Task to carry out:
Look through the material below and return every line that contains "grading".

§

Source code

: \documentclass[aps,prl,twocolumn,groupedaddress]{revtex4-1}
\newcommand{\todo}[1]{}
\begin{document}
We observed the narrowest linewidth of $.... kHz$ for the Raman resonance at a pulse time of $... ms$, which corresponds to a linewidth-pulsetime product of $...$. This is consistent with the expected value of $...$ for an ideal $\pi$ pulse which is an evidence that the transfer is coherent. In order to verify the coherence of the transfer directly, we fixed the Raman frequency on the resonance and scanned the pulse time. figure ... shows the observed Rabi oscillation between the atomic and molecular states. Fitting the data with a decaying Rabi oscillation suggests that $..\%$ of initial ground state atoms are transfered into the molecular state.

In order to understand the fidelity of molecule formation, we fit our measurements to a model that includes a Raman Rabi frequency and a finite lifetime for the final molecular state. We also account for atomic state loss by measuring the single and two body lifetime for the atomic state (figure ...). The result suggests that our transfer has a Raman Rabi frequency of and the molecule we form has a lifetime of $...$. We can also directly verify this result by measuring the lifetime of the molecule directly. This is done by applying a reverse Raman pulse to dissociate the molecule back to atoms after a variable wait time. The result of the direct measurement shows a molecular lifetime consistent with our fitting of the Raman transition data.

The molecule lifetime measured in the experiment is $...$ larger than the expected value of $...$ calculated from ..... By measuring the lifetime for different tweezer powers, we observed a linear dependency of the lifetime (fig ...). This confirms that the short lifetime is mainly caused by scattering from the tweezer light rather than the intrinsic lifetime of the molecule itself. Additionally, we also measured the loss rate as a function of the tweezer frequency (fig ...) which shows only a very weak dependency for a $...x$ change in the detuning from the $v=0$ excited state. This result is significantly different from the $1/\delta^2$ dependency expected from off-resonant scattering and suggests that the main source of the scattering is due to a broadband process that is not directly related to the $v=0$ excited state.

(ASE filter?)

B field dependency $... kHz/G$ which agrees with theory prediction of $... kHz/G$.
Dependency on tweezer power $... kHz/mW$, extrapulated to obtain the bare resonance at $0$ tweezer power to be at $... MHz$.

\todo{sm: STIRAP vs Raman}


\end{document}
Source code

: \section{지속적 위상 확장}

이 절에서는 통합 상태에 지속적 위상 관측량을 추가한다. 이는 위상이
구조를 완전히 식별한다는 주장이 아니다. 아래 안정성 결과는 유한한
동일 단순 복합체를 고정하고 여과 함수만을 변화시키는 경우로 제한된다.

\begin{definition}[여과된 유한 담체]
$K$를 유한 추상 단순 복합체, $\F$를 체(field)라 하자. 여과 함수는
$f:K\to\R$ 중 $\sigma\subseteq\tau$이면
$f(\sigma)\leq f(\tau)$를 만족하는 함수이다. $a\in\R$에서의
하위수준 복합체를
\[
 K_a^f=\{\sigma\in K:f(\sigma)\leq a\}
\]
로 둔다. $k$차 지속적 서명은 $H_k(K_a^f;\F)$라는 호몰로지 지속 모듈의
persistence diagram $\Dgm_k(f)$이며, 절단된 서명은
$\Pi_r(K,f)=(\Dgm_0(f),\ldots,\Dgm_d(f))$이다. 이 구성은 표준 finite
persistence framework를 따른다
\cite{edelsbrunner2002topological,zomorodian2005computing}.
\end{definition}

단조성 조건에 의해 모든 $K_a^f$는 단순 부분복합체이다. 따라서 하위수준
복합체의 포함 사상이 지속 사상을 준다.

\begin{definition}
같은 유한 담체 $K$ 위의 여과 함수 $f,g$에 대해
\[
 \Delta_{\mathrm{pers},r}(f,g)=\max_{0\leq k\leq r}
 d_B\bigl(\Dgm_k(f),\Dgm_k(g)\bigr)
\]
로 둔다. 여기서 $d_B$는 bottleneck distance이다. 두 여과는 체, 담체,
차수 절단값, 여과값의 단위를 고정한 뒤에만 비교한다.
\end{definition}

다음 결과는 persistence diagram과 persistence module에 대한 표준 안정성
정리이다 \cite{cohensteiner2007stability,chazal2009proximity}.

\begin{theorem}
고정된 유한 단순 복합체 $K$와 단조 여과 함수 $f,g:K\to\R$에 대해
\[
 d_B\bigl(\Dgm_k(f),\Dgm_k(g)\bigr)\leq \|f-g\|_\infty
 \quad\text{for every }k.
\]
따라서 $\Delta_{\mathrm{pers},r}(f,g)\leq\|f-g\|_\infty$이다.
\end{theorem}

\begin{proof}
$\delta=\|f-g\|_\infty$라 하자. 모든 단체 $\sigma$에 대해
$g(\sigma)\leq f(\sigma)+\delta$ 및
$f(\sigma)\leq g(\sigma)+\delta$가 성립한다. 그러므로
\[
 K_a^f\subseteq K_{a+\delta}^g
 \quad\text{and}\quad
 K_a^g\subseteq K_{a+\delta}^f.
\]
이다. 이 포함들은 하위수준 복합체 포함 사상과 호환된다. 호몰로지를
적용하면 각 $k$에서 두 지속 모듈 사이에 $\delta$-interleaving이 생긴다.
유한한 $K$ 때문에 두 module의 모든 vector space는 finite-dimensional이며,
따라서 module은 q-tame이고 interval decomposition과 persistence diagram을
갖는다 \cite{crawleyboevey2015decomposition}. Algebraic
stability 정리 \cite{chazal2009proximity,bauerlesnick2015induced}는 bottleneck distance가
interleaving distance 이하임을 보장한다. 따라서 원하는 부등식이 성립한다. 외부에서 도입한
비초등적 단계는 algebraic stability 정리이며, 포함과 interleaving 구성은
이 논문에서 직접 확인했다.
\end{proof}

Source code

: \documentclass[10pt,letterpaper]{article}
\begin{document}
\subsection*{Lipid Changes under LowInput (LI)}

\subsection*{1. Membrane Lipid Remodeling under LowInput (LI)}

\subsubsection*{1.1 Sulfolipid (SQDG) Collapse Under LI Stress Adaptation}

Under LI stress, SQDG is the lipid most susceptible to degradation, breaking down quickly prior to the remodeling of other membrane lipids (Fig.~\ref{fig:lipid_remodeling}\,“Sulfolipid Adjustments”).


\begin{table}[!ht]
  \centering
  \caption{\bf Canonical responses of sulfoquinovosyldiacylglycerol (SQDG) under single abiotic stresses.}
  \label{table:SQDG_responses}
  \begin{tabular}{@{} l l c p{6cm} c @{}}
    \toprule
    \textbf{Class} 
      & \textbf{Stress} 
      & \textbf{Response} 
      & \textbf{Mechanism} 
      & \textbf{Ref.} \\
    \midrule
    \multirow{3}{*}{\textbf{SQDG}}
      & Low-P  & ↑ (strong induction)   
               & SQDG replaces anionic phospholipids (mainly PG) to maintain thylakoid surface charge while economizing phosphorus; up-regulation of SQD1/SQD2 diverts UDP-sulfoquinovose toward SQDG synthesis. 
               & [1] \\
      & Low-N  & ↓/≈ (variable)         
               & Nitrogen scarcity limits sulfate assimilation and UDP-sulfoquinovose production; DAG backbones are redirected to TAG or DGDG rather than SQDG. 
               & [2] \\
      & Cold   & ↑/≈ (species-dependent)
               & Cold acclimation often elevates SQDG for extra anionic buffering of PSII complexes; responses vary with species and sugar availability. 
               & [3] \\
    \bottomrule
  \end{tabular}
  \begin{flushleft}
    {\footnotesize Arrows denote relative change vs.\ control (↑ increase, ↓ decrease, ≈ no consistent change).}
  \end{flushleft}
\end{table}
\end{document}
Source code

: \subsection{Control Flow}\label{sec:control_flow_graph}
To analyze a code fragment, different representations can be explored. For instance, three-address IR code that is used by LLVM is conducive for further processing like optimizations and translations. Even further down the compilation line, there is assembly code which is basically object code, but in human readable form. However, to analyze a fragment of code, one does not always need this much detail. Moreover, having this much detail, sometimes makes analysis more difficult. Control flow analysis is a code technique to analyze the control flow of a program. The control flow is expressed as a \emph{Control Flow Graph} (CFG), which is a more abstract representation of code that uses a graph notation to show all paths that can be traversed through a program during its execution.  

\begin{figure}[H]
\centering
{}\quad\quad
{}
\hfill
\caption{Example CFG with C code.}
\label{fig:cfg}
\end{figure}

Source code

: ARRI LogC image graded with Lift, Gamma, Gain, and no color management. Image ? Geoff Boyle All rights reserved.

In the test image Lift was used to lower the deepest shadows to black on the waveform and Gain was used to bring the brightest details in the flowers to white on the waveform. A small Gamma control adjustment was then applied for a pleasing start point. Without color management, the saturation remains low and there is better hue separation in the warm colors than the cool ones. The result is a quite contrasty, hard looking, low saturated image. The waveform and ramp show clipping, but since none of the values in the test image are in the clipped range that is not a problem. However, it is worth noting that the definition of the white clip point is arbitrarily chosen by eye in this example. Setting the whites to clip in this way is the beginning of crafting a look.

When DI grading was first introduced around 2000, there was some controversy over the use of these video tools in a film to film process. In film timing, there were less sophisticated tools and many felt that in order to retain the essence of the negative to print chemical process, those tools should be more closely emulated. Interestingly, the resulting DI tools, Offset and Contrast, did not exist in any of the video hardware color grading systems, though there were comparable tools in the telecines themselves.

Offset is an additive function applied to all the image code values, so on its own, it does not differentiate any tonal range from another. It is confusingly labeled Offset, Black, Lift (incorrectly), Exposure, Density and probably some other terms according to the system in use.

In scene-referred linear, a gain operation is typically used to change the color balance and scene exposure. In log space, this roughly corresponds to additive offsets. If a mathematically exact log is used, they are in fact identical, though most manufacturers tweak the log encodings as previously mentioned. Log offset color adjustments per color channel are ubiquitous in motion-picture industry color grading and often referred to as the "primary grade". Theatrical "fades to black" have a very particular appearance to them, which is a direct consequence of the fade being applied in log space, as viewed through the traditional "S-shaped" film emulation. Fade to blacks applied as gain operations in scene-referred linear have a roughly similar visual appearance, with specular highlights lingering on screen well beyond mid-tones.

§

Result of the exercise:
When DI grading was first introduced around 2000, there was some controversy over the use of these video tools in a film to film process. In film timing, there were less sophisticated tools and many felt that in order to retain the essence of the negative to print chemical process, those tools should be more closely emulated. Interestingly, the resulting DI tools, Offset and Contrast, did not exist in any of the video hardware color grading systems, though there were comparable tools in the telecines themselves.
In scene-referred linear, a gain operation is typically used to change the color balance and scene exposure. In log space, this roughly corresponds to additive offsets. If a mathematically exact log is used, they are in fact identical, though most manufacturers tweak the log encodings as previously mentioned. Log offset color adjustments per color channel are ubiquitous in motion-picture industry color grading and often referred to as the "primary grade". Theatrical "fades to black" have a very particular appearance to them, which is a direct consequence of the fade being applied in log space, as viewed through the traditional "S-shaped" film emulation. Fade to blacks applied as gain operations in scene-referred linear have a roughly similar visual appearance, with specular highlights lingering on screen well beyond mid-tones.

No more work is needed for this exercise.